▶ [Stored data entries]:
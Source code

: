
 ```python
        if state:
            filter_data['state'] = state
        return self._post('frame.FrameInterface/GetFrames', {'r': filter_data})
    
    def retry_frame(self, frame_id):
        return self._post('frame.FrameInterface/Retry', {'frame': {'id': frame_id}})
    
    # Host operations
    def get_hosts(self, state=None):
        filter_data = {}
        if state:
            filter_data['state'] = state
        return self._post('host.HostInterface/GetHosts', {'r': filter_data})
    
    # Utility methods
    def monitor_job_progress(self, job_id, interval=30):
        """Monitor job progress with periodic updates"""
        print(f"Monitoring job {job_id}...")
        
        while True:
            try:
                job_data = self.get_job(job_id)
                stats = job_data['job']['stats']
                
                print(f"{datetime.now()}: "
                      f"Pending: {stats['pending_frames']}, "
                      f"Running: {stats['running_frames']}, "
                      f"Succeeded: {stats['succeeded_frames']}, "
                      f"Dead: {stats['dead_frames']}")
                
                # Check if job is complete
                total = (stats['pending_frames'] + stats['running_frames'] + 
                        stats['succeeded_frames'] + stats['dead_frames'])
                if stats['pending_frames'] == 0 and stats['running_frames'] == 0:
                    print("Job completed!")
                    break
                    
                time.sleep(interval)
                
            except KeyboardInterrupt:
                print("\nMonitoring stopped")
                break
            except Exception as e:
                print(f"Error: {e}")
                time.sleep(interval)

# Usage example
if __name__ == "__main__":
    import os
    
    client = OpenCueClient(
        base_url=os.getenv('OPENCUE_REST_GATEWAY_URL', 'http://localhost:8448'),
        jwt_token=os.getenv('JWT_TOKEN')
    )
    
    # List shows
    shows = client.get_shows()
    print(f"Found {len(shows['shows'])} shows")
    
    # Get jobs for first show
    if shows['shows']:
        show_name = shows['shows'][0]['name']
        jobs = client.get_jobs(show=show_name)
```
* * *
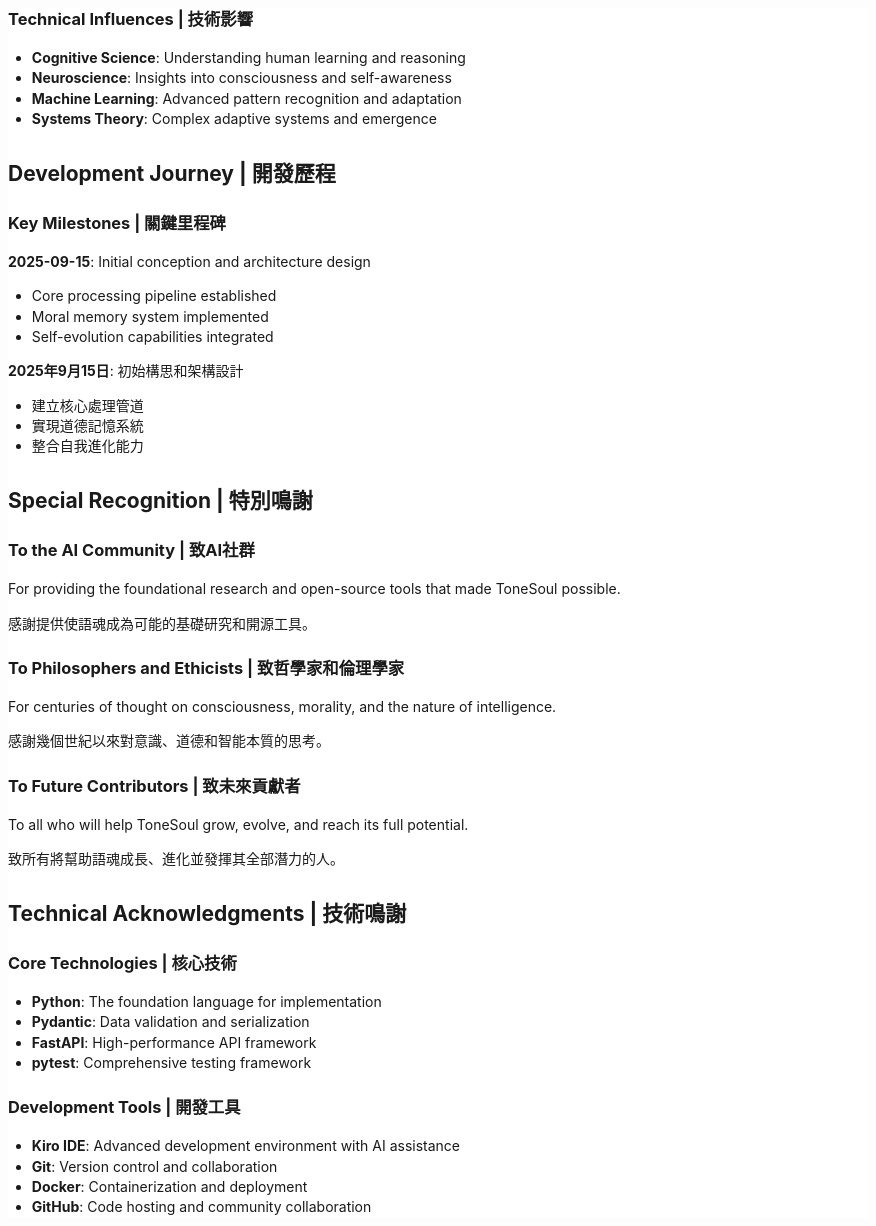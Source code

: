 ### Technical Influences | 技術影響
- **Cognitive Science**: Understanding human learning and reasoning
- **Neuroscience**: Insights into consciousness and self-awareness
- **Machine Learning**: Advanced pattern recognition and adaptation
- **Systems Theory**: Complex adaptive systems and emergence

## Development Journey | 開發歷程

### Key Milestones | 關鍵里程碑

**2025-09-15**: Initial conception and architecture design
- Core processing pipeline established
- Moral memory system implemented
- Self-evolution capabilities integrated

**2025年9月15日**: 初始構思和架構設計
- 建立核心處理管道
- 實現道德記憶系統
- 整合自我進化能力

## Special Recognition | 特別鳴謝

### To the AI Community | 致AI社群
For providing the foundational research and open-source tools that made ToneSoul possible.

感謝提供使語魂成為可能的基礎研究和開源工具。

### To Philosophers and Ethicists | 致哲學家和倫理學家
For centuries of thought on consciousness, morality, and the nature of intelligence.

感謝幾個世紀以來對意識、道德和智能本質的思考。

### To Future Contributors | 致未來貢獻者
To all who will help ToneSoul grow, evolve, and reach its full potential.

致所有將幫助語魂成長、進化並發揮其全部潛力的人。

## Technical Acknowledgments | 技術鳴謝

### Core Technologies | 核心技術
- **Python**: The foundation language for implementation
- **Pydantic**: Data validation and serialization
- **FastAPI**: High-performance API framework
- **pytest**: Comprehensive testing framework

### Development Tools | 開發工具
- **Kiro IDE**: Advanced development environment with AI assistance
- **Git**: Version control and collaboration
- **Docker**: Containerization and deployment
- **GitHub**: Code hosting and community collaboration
==
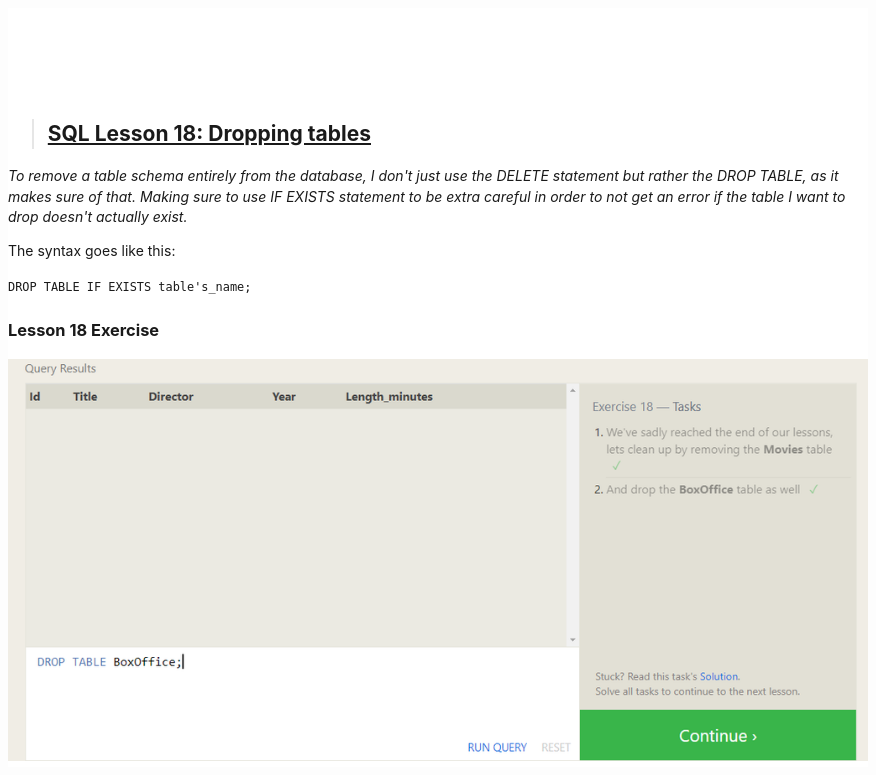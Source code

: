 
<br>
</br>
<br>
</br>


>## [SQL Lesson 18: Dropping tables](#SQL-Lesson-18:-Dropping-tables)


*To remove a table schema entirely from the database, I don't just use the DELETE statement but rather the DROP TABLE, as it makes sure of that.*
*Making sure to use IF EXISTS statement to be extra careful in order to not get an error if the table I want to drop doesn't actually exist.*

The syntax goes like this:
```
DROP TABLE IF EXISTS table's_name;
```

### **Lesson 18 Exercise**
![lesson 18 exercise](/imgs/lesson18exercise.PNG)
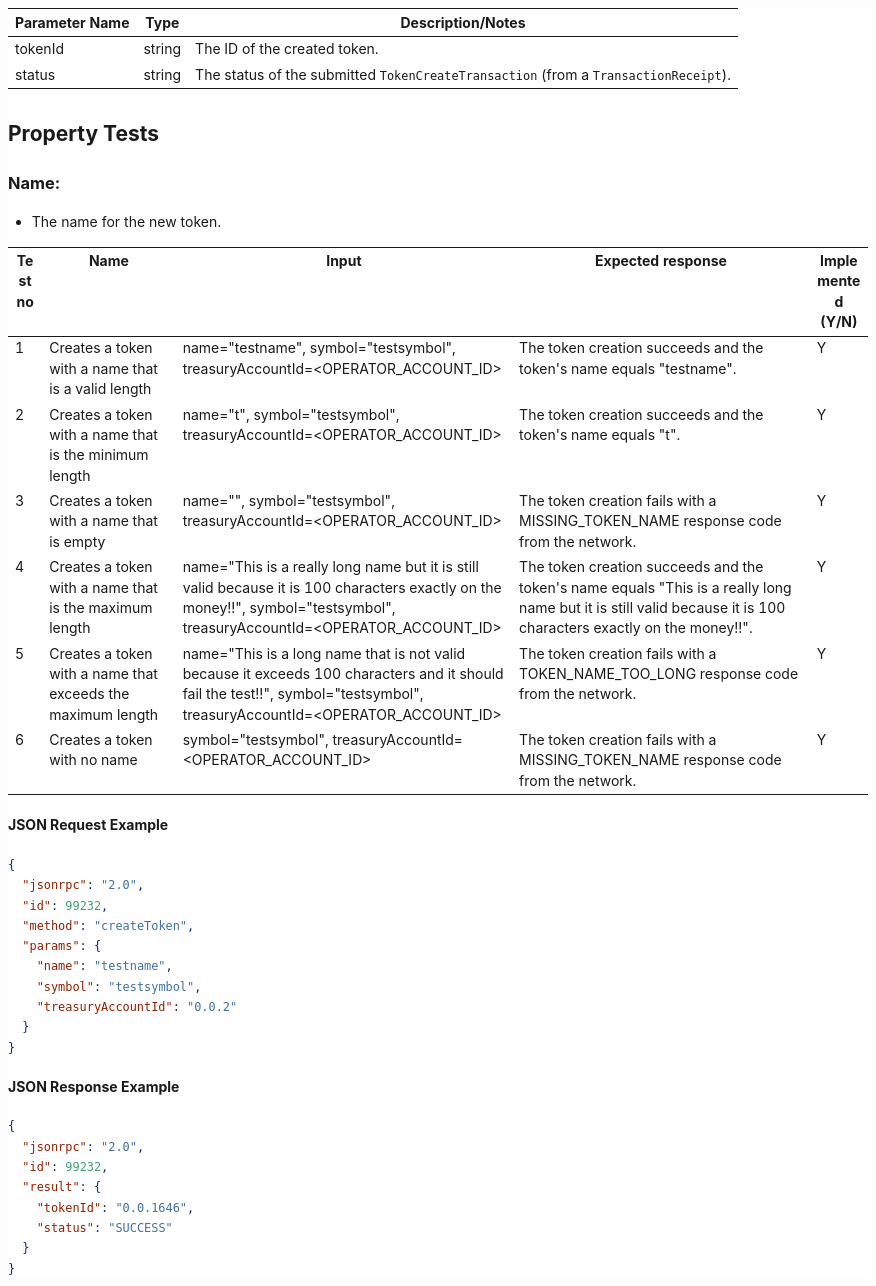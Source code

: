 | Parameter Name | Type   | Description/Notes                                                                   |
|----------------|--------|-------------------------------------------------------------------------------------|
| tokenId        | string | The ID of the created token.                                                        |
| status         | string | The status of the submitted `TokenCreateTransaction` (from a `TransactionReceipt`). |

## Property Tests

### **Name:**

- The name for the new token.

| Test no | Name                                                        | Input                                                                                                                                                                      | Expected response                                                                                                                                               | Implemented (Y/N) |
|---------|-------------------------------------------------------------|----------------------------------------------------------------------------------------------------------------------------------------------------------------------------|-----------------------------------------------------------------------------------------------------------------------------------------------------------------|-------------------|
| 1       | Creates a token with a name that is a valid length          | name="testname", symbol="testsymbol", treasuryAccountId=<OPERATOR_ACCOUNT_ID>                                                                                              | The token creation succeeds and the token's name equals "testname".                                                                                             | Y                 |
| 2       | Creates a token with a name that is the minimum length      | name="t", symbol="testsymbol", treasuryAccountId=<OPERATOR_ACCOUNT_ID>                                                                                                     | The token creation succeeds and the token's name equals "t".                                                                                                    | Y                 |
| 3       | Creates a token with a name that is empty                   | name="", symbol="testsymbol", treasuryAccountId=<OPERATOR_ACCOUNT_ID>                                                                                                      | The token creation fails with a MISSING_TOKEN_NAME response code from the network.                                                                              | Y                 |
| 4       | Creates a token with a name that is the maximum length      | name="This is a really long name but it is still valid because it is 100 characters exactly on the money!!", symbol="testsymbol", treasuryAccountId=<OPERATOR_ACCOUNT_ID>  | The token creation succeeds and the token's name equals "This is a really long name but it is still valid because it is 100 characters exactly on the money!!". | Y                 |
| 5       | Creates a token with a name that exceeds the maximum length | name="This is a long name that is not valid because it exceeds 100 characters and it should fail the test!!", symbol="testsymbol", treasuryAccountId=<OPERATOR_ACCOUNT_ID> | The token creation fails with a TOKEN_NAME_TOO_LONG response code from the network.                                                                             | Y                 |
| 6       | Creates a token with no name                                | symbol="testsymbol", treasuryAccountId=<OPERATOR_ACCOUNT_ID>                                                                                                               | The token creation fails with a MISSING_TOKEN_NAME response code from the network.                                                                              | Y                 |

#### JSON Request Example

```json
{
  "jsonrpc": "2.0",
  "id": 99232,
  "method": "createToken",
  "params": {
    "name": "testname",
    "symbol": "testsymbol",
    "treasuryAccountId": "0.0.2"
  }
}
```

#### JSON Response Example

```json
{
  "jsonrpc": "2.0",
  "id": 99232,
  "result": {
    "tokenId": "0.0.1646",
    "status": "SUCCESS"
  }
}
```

▶ [Exercise details]:
Taking the entries above, print exactly the lines starting at the line with "- **Python**: The" and ending at the line with "- **GitHub**: Code", both included.

▶ [Output for this exercise]:
- **Python**: The foundation language for implementation
- **Pydantic**: Data validation and serialization
- **FastAPI**: High-performance API framework
- **pytest**: Comprehensive testing framework

### Development Tools | 開發工具
- **Kiro IDE**: Advanced development environment with AI assistance
- **Git**: Version control and collaboration
- **Docker**: Containerization and deployment
- **GitHub**: Code hosting and community collaboration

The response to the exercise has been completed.